L’avidité pour le symbole était telle chez les chrétiens, à défaut du panthéisme, que l’Ancien Testament ne fut plus qu’une succession de symboles du nouveau. L’antagonisme des puissances divines admis par les Aryas de l’Indus et par toutes les branches de cette grande famille humaine, fut soumis à l’orthodoxie, mais subsista néanmoins. L’esprit du mal, immortel, puissant, indépendant, possédant un empire, se retrouve chez les chrétiens et est personnifié. Cette soif de symboles donnait aux arts et à la poésie un vaste champ à parcourir. Aussi peut-on dire que nos édifices religieux du moyen âge sont une accumulation de symboles revêtus de la forme chrétienne, mais dont l’origine, bien souvent, appartient au panthéisme antique, soit à celui des Grecs et des Latins, que nous connaissons, soit au panthéisme local des peuples gaulois, sur lequel nous n’avons que des données peu étendues. Et au milieu des traditions empruntées au christianisme même, les sujets préférés par les imagiers sont ceux qui ont un caractère symbolique. Les prophéties de l’Ancien Testament, les paraboles des Évangiles, l’Apocalypse de saint Jean ; parmi les légendes, celles qui touchent au symbolisme, fournissent à la statuaire et à la peinture le plus grand nombre de sujets. Ainsi, par exemple, sur les façades d’un assez grand nombre d’églises du Poitou et de la Saintonge, datant du XIIe siècle, à Notre-Dame de Poitiers, à Saint-Nicolas de Civray, à Saint-Hilaire de Melle, à la cathédrale d’Angoulême, à l’église de Surgères, figure une statue équestre de grande dimension. Le cavalier est armé ; il porte la couronne et tient une épée nue à la main. Sous les pieds de devant du cheval est habituellement représentée une petite figure d’homme terrassé, semblant demander miséricorde.

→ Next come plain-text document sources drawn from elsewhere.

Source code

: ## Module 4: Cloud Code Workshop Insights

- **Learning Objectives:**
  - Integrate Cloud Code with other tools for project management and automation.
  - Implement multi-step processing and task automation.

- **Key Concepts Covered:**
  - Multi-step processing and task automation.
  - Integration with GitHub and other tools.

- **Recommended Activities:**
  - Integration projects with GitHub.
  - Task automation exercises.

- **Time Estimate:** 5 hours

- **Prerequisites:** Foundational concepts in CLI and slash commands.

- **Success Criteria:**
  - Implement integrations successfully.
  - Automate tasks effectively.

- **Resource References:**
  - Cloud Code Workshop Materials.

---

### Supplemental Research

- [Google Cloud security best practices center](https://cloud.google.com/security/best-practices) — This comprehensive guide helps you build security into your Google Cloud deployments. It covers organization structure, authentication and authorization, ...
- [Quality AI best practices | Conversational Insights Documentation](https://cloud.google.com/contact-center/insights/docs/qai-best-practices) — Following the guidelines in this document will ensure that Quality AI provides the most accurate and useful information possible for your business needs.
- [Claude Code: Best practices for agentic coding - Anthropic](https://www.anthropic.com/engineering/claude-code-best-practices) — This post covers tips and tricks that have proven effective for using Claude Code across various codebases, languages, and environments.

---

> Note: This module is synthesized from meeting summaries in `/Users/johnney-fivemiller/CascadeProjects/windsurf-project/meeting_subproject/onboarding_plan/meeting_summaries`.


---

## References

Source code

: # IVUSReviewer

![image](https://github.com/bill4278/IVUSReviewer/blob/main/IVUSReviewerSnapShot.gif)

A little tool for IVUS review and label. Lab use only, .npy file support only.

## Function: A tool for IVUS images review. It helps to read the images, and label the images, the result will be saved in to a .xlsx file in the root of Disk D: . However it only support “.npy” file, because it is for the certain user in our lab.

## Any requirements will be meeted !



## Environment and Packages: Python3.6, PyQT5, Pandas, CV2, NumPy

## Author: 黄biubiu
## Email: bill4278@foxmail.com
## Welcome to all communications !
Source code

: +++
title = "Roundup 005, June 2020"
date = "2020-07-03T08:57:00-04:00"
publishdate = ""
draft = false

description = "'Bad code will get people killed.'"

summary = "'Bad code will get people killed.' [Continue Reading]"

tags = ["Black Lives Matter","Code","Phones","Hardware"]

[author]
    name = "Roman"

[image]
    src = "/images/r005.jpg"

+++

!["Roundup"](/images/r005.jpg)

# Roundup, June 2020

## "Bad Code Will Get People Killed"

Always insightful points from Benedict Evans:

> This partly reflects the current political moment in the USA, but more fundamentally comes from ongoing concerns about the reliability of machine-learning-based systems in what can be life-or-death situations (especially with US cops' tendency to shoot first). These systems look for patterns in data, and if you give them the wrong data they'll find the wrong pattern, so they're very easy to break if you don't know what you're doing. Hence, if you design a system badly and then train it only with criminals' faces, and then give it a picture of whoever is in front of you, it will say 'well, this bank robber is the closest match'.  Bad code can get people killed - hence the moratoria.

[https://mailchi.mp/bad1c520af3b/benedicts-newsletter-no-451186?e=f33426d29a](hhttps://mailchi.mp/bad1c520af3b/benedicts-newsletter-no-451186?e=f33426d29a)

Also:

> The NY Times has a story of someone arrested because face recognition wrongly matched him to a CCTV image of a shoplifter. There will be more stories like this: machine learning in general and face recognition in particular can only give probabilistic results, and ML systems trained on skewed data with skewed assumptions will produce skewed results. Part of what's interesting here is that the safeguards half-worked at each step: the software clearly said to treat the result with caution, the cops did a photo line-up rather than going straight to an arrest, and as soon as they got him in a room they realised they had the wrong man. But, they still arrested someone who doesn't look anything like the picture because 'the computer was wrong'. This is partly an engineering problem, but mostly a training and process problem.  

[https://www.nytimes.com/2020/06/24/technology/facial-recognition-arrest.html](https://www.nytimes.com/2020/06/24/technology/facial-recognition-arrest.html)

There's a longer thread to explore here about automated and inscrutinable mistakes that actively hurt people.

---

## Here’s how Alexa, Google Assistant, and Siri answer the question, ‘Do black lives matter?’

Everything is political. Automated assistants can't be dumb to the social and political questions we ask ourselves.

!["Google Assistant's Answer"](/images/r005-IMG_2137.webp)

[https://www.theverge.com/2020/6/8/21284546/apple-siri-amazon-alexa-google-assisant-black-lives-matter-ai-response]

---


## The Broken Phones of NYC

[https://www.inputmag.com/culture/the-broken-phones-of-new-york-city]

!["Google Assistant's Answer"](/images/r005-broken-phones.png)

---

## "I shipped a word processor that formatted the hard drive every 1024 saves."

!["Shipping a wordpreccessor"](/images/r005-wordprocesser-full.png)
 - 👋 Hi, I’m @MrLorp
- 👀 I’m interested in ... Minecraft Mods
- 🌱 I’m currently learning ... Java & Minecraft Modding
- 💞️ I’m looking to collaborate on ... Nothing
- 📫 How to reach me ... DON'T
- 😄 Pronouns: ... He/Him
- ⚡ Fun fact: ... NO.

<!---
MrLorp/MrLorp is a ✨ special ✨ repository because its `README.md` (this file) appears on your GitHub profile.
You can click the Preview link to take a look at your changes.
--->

Plusieurs opinions ont été émises sur la qualité de ce cavalier.

  1. Il faut dire que chez les Aryas de l’Indus, le feu n’était considéré que comme un hommage rendu aux puissances surnaturelles, un sacrifice en un mot. Mais la flamme consumant la liqueur du sóma était la véritable acceptation du sacrifice par le dieu, dont la présence sur l’autel était alors réelle. (Voyez, Essai sur le Véda, par Émile Burnouf, 1863.)